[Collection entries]
--------
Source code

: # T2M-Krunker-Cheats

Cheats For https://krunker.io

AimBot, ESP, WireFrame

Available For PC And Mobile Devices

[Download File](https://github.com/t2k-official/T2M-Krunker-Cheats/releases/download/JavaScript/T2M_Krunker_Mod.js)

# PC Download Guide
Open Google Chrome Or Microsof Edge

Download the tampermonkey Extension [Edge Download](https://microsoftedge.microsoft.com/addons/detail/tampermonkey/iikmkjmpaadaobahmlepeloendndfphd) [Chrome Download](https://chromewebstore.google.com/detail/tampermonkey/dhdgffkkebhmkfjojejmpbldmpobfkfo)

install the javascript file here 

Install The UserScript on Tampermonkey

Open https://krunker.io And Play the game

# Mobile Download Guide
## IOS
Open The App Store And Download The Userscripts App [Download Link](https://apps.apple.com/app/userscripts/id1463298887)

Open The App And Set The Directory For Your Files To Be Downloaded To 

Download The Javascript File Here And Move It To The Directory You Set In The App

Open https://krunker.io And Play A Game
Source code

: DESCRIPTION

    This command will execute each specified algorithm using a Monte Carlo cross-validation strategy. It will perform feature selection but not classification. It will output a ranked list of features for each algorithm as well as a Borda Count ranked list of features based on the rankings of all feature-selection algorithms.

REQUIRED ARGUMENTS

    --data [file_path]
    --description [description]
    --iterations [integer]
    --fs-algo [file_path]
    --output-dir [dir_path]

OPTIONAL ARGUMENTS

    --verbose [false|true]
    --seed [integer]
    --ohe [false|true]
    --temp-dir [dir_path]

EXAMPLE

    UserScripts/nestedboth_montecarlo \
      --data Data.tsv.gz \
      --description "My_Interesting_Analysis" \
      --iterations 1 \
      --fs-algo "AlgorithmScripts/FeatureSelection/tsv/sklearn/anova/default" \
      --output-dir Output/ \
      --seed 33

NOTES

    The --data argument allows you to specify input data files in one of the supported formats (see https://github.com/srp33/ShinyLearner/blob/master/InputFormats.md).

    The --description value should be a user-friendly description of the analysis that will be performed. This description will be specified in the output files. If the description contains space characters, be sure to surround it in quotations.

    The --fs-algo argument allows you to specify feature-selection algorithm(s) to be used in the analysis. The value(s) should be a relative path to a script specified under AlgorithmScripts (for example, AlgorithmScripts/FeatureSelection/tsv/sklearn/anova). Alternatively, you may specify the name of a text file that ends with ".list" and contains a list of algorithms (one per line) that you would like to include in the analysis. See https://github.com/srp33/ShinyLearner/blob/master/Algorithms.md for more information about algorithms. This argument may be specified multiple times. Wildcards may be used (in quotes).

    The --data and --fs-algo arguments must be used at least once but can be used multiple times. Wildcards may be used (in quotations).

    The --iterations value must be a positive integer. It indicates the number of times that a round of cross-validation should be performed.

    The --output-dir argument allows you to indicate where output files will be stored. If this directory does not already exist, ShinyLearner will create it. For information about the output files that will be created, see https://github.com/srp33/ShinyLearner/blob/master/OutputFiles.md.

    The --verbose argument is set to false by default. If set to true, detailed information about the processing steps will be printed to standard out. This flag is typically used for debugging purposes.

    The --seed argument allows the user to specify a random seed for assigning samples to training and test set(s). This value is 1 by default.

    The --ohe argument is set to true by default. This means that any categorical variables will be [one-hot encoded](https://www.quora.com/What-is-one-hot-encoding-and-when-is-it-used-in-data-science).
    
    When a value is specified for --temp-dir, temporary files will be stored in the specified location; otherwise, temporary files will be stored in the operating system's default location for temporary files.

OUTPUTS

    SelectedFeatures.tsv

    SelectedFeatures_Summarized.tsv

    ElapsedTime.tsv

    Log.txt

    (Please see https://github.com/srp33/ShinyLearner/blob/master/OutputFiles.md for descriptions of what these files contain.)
--------
## YOUR OBJECTIVE
From the line holding "ElapsedTime.tsv" to the final line of the data, output each line exactly and nothing more.

## WRITTEN ANSWER
    ElapsedTime.tsv

    Log.txt

    (Please see https://github.com/srp33/ShinyLearner/blob/master/OutputFiles.md for descriptions of what these files contain.)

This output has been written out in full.